Dziękuję Basiu :)
Q................, przepraszam, ale nawet napisanie postu przerasta mnie technicznie.
Na razie "świat" jest przeciwko mnie. Sorry.
Będę sobie powtarzać powyższe.
Dziewczyny! nie tylko Pdp jesteście potrzebne!
Masz calkowita racje!!!! Komu mamy sie wygadac??? Tutaj nie znamy sie realnie a wiec i rozmowy sa jak u psychologa. Kazda czy kazdy z nas ma jakies przezycia i doswiadczenia, czasem mozna sie czegos nowego dowiedziec, zobaczyc jak inni postrzegaja nasze problemy itd. Robimy wszyscy w tej chwili taka sama ciezka robote i tylko my mozemy nas zrozumiec.
Hagia, "pierwsze koty za płoty"- napisałaś. Coś Ci się stało, że nie możesz pisać?

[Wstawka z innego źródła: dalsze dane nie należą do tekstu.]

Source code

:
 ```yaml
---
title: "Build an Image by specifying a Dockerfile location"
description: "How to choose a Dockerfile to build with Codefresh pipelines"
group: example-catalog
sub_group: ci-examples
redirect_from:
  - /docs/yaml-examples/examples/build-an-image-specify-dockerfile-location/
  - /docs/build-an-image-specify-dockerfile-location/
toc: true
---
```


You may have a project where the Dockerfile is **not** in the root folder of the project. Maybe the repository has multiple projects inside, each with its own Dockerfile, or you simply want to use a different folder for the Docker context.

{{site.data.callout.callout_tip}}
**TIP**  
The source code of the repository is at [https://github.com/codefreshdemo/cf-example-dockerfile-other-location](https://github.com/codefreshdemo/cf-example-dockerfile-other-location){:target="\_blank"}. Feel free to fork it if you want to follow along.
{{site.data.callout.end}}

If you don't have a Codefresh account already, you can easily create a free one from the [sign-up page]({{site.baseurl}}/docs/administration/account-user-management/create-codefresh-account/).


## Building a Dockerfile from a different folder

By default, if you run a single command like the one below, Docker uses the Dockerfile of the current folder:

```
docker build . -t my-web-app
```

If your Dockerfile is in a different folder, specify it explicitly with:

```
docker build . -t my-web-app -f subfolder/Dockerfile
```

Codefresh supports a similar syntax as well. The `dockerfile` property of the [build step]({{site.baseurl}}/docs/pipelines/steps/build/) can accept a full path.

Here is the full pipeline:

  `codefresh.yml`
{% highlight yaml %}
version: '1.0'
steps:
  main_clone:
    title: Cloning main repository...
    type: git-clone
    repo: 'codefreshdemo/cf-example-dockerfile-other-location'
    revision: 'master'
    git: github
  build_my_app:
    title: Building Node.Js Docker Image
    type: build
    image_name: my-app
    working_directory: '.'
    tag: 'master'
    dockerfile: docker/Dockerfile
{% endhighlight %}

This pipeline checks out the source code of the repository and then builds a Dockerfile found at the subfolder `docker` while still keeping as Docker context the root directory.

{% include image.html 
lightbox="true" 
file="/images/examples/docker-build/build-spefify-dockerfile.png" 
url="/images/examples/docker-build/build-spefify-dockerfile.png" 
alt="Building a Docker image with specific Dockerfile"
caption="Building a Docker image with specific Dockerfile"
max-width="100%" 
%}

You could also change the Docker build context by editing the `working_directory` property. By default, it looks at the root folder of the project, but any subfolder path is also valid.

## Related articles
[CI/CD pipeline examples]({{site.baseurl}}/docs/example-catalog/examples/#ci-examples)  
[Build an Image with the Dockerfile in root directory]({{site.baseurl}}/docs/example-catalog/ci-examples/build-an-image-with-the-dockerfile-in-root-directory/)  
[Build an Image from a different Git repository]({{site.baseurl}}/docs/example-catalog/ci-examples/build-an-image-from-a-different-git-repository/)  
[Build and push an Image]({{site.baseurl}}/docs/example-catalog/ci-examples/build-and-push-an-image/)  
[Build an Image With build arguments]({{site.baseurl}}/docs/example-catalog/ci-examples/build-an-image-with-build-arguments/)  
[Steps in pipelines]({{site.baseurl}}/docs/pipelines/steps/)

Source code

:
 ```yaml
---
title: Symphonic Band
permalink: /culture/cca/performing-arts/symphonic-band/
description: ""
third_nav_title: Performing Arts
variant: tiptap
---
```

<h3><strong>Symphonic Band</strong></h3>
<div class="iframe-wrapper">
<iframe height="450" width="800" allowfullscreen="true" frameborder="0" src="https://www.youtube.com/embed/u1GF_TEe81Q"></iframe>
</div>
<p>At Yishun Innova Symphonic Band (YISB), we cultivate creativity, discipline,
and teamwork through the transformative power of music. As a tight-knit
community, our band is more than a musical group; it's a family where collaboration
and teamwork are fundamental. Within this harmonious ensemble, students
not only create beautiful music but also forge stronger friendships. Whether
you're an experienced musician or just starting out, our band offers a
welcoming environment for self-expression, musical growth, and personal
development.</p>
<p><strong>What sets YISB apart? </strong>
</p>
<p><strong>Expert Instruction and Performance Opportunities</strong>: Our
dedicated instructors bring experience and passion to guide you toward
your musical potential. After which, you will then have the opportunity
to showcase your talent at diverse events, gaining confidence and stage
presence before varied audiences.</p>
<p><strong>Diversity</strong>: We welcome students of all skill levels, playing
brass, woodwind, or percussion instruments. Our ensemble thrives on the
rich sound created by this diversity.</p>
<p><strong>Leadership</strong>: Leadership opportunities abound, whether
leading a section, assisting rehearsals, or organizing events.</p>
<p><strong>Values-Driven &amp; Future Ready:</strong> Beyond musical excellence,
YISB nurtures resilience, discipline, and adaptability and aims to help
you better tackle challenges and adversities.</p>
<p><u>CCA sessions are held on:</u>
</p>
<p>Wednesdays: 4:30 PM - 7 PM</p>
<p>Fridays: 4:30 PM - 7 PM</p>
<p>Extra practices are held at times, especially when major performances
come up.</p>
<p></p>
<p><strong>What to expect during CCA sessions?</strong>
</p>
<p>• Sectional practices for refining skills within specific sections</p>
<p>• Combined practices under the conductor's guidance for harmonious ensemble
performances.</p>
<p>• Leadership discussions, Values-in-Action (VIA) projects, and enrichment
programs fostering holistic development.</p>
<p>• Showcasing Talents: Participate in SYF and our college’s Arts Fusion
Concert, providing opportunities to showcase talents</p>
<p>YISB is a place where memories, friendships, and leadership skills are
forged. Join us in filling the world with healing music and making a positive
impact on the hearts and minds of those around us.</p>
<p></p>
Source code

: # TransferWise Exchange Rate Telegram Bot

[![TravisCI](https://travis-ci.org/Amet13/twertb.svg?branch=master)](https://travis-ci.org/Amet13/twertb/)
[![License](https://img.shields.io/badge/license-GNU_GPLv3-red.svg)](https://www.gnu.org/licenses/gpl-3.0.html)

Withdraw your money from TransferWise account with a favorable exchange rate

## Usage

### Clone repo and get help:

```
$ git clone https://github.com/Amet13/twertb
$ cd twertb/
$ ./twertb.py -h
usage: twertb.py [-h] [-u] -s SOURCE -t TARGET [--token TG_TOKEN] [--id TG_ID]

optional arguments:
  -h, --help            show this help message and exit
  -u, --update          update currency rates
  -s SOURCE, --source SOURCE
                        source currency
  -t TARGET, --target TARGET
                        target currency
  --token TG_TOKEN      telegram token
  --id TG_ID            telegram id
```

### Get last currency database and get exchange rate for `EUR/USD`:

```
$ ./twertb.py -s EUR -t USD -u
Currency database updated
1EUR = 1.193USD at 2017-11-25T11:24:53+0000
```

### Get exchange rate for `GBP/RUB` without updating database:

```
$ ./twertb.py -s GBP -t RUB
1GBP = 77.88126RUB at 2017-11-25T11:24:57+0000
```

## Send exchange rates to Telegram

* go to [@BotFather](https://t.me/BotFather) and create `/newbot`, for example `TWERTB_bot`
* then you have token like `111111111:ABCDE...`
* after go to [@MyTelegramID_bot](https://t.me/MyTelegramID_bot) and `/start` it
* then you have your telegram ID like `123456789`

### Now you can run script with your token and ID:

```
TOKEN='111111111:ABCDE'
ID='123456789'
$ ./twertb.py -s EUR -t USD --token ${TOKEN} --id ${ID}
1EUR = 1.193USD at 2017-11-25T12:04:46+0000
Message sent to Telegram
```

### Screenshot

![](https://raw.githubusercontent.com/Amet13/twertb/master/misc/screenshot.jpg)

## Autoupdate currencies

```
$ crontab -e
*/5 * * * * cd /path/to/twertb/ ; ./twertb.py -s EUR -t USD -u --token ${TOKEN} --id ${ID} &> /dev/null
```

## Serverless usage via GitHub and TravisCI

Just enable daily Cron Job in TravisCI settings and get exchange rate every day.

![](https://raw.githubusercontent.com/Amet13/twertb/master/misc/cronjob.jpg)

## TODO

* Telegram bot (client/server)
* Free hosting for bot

Myślę (cociaż wiem, że nie zawsze tak jest) , że trzeba mieć kogoś (nie ważne czy to mąż, kochanek, czy przyjalciel, może dziecko) ale trzeba mieć kogoś do kogo chce sie wrócić! bo każdy wyjazd - to tęsknota za powrotem.
Mądre słowa , bo choć rozstania bolą , to dom bez czekającego kochającego serca jest tylko mieszkaniem , do którego zimnych ścian nic nie ciągnie człowieka....
Widzisz Margaritko, to jednak nie mój dzień, napisałam długo i wcięło mi post, przestało mnie łączyć z serwerem.
W skrócie, przywracasz mi trzeźwym pytaniem rozsądek,
bo jestem cała, niepołamana, zdolna (chyba) do pracy.
A kłopoty mam techniczno-finansowe.
Ukoronowaniem dzisiejszego dnia było przeżucie przez szczeniaka moich nowych okularów.